THE PROBLEM: How many lines in the entries below contain the word "email"? Answer with the number and nothing else.

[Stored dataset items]
-- Opening Marker --

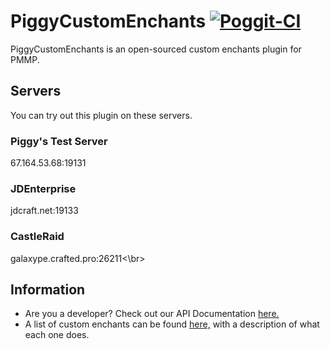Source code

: # PiggyCustomEnchants [![Poggit-CI](https://poggit.pmmp.io/ci.badge/MCPEPIG/PiggyCustomEnchants/PiggyCustomEnchants/master)](https://poggit.pmmp.io/ci/MCPEPIG/PiggyCustomEnchants)
PiggyCustomEnchants is an open-sourced custom enchants plugin for PMMP.

## Servers
You can try out this plugin on these servers.

### Piggy's Test Server
67.164.53.68:19131

### JDEnterprise 
jdcraft.net:19133</br>


### CastleRaid
galaxype.crafted.pro:26211<\br>

## Information
* Are you a developer? Check out our API Documentation [here.](https://github.com/MCPEPIG/PiggyCustomEnchants/wiki/API-Documentation)
* A list of custom enchants can be found [here,](https://github.com/MCPEPIG/PiggyCustomEnchants/wiki/Enchantments) with a description of what each one does.
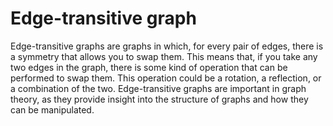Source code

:# Edge-transitive graph

Edge-transitive graphs are graphs in which, for every pair of edges, there is a symmetry that allows you to swap them. This means that, if you take any two edges in the graph, there is some kind of operation that can be performed to swap them. This operation could be a rotation, a reflection, or a combination of the two. Edge-transitive graphs are important in graph theory, as they provide insight into the structure of graphs and how they can be manipulated.
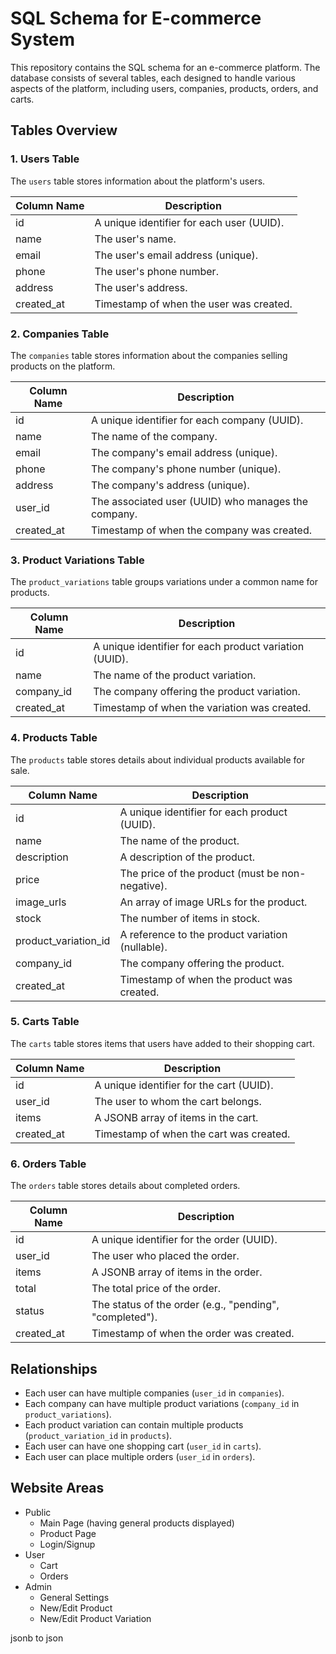 # SQL Schema for E-commerce System

This repository contains the SQL schema for an e-commerce platform. The database consists of several tables, each designed to handle various aspects of the platform, including users, companies, products, orders, and carts.

## Tables Overview

### 1. Users Table
The `users` table stores information about the platform's users.

| Column Name   | Description                                      |
|---------------|--------------------------------------------------|
| id            | A unique identifier for each user (UUID).        |
| name          | The user's name.                                 |
| email         | The user's email address (unique).               |
| phone         | The user's phone number.                         |
| address       | The user's address.                              |
| created_at    | Timestamp of when the user was created.          |

### 2. Companies Table
The `companies` table stores information about the companies selling products on the platform.

| Column Name   | Description                                      |
|---------------|--------------------------------------------------|
| id            | A unique identifier for each company (UUID).     |
| name          | The name of the company.                         |
| email         | The company's email address (unique).            |
| phone         | The company's phone number (unique).             |
| address       | The company's address (unique).                  |
| user_id       | The associated user (UUID) who manages the company.|
| created_at    | Timestamp of when the company was created.       |

### 3. Product Variations Table
The `product_variations` table groups variations under a common name for products.

| Column Name   | Description                                      |
|---------------|--------------------------------------------------|
| id            | A unique identifier for each product variation (UUID). |
| name          | The name of the product variation.               |
| company_id    | The company offering the product variation.      |
| created_at    | Timestamp of when the variation was created.     |

### 4. Products Table
The `products` table stores details about individual products available for sale.

| Column Name         | Description                                                  |
|---------------------|--------------------------------------------------------------|
| id                  | A unique identifier for each product (UUID).                 |
| name                | The name of the product.                                     |
| description         | A description of the product.                                |
| price               | The price of the product (must be non-negative).             |
| image_urls          | An array of image URLs for the product.                      |
| stock               | The number of items in stock.                                |
| product_variation_id| A reference to the product variation (nullable).             |
| company_id          | The company offering the product.                            |
| created_at          | Timestamp of when the product was created.                   |

### 5. Carts Table
The `carts` table stores items that users have added to their shopping cart.

| Column Name   | Description                                          |
|---------------|------------------------------------------------------|
| id            | A unique identifier for the cart (UUID).            |
| user_id       | The user to whom the cart belongs.                  |
| items         | A JSONB array of items in the cart.                 |
| created_at    | Timestamp of when the cart was created.              |

### 6. Orders Table
The `orders` table stores details about completed orders.

| Column Name   | Description                                          |
|---------------|------------------------------------------------------|
| id            | A unique identifier for the order (UUID).           |
| user_id       | The user who placed the order.                       |
| items         | A JSONB array of items in the order.                 |
| total         | The total price of the order.                        |
| status        | The status of the order (e.g., "pending", "completed").|
| created_at    | Timestamp of when the order was created.             |

## Relationships

- Each user can have multiple companies (`user_id` in `companies`).
- Each company can have multiple product variations (`company_id` in `product_variations`).
- Each product variation can contain multiple products (`product_variation_id` in `products`).
- Each user can have one shopping cart (`user_id` in `carts`).
- Each user can place multiple orders (`user_id` in `orders`).

## Website Areas

- Public
    - Main Page (having general products displayed)
    - Product Page
    - Login/Signup
- User
    - Cart
    - Orders
- Admin
    - General Settings
    - New/Edit Product
    - New/Edit Product Variation

jsonb to json
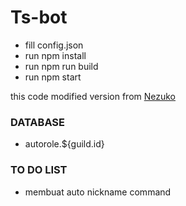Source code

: # Ts-bot

* fill config.json
* run npm install
* run npm run build
* run npm start

this code modified version from [Nezuko](https://github.com/)

### DATABASE
+ autorole.${guild.id}

### TO DO LIST
+ membuat auto nickname command
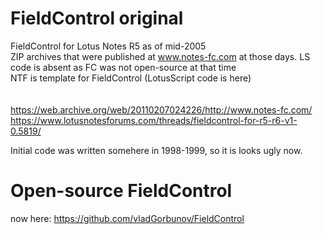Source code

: # FieldControl original
FieldControl for Lotus Notes R5 as of mid-2005<BR>
ZIP archives that were published at www.notes-fc.com at those days. LS code is absent as FC was not open-source at that time<BR>
NTF is template for FieldControl (LotusScript code is here)<BR>
<br>
<br>https://web.archive.org/web/20110207024226/http://www.notes-fc.com/
<br>https://www.lotusnotesforums.com/threads/fieldcontrol-for-r5-r6-v1-0.5819/
  
  Initial code was written somehere in 1998-1999, so it is looks ugly now.
  
  # Open-source FieldControl
  now here: https://github.com/vladGorbunov/FieldControl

-- Closing Marker --

SOLUTION FOR THIS PROBLEM: 2